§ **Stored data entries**
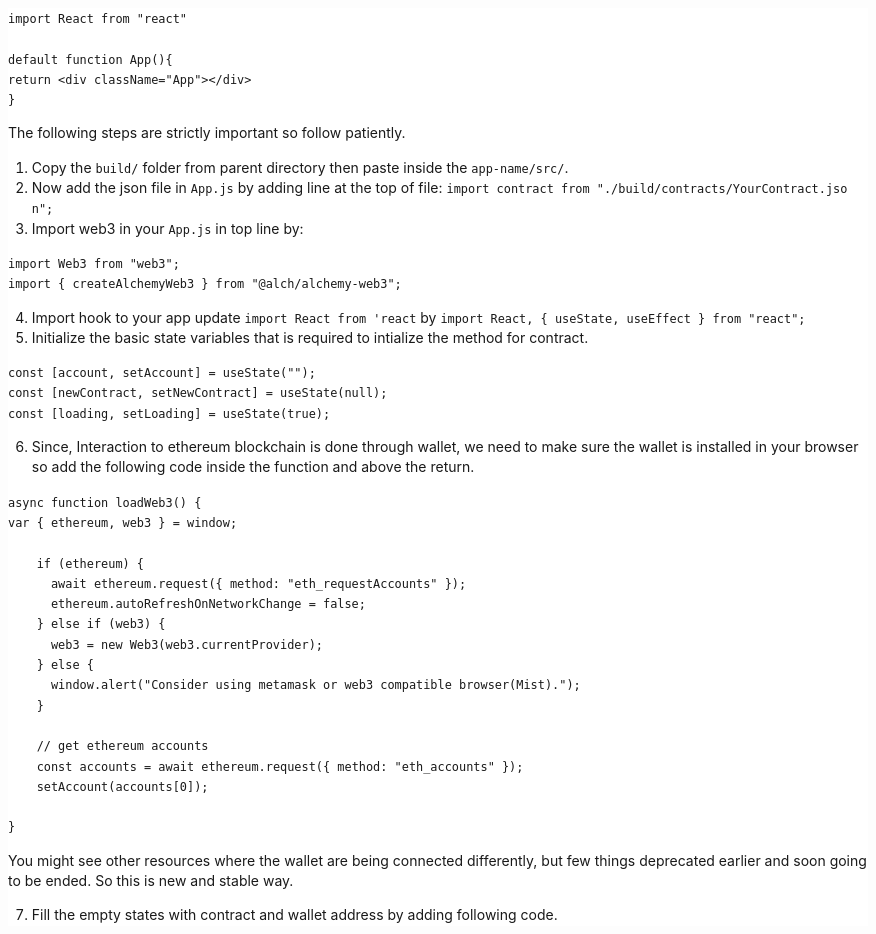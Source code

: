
 ```
import React from "react"

default function App(){
return <div className="App"></div>
}
```

The following steps are strictly important so follow patiently.
1. Copy the `build/` folder from parent directory then paste inside the `app-name/src/`.
2. Now add the json file in `App.js` by adding line at the top of file:
`import contract from "./build/contracts/YourContract.json";`
3. Import web3 in your `App.js` in top line by:

```
import Web3 from "web3";
import { createAlchemyWeb3 } from "@alch/alchemy-web3";
```
4. Import hook to your app
update `import React from 'react` by `import React, { useState, useEffect } from "react";`
5. Initialize the basic state variables that is required to intialize the method for contract.

```
const [account, setAccount] = useState("");
const [newContract, setNewContract] = useState(null);
const [loading, setLoading] = useState(true);
```

6. Since, Interaction to ethereum blockchain is done through wallet, we need to make sure the wallet is installed in your browser so add the following code inside the function and above the return.

```
async function loadWeb3() {
var { ethereum, web3 } = window;

    if (ethereum) {
      await ethereum.request({ method: "eth_requestAccounts" });
      ethereum.autoRefreshOnNetworkChange = false;
    } else if (web3) {
      web3 = new Web3(web3.currentProvider);
    } else {
      window.alert("Consider using metamask or web3 compatible browser(Mist).");
    }

    // get ethereum accounts
    const accounts = await ethereum.request({ method: "eth_accounts" });
    setAccount(accounts[0]);

}
```

You might see other resources where the wallet are being connected differently, but few things deprecated earlier and soon going to be ended. So this is new and stable way.

7. Fill the empty states with contract and wallet address by adding following code.
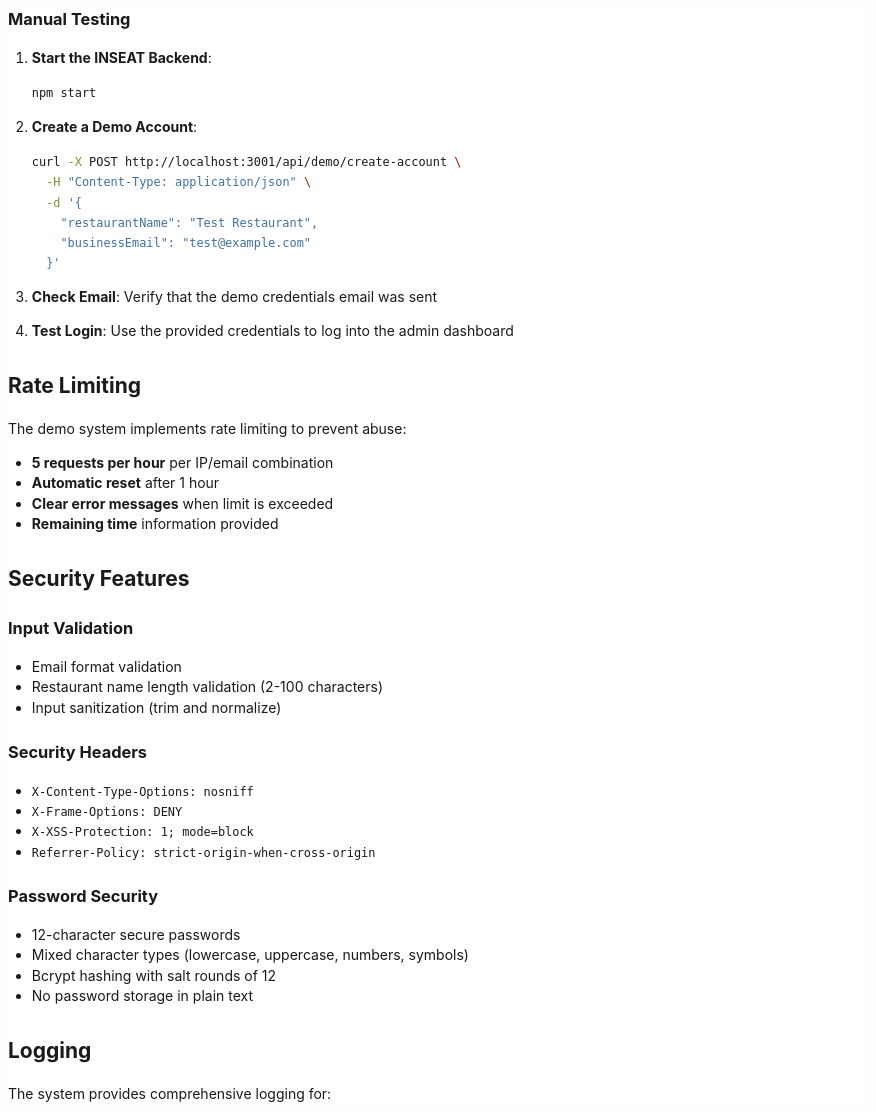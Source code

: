 ### Manual Testing

1. **Start the INSEAT Backend**:
   ```bash
   npm start
   ```

2. **Create a Demo Account**:
   ```bash
   curl -X POST http://localhost:3001/api/demo/create-account \
     -H "Content-Type: application/json" \
     -d '{
       "restaurantName": "Test Restaurant",
       "businessEmail": "test@example.com"
     }'
   ```

3. **Check Email**: Verify that the demo credentials email was sent

4. **Test Login**: Use the provided credentials to log into the admin dashboard

## Rate Limiting

The demo system implements rate limiting to prevent abuse:

- **5 requests per hour** per IP/email combination
- **Automatic reset** after 1 hour
- **Clear error messages** when limit is exceeded
- **Remaining time** information provided

## Security Features

### Input Validation
- Email format validation
- Restaurant name length validation (2-100 characters)
- Input sanitization (trim and normalize)

### Security Headers
- `X-Content-Type-Options: nosniff`
- `X-Frame-Options: DENY`
- `X-XSS-Protection: 1; mode=block`
- `Referrer-Policy: strict-origin-when-cross-origin`

### Password Security
- 12-character secure passwords
- Mixed character types (lowercase, uppercase, numbers, symbols)
- Bcrypt hashing with salt rounds of 12
- No password storage in plain text

## Logging

The system provides comprehensive logging for:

§ **EXERCISE DESCRIPTION**
Could you transcribe the entries above word for word, from the line with "The demo system" down to the line with "- Bcrypt hashing with salt rounds of 12", keeping both?

§ **REPLY TO THE TASK**
The demo system implements rate limiting to prevent abuse:

- **5 requests per hour** per IP/email combination
- **Automatic reset** after 1 hour
- **Clear error messages** when limit is exceeded
- **Remaining time** information provided

## Security Features

### Input Validation
- Email format validation
- Restaurant name length validation (2-100 characters)
- Input sanitization (trim and normalize)

### Security Headers
- `X-Content-Type-Options: nosniff`
- `X-Frame-Options: DENY`
- `X-XSS-Protection: 1; mode=block`
- `Referrer-Policy: strict-origin-when-cross-origin`

### Password Security
- 12-character secure passwords
- Mixed character types (lowercase, uppercase, numbers, symbols)
- Bcrypt hashing with salt rounds of 12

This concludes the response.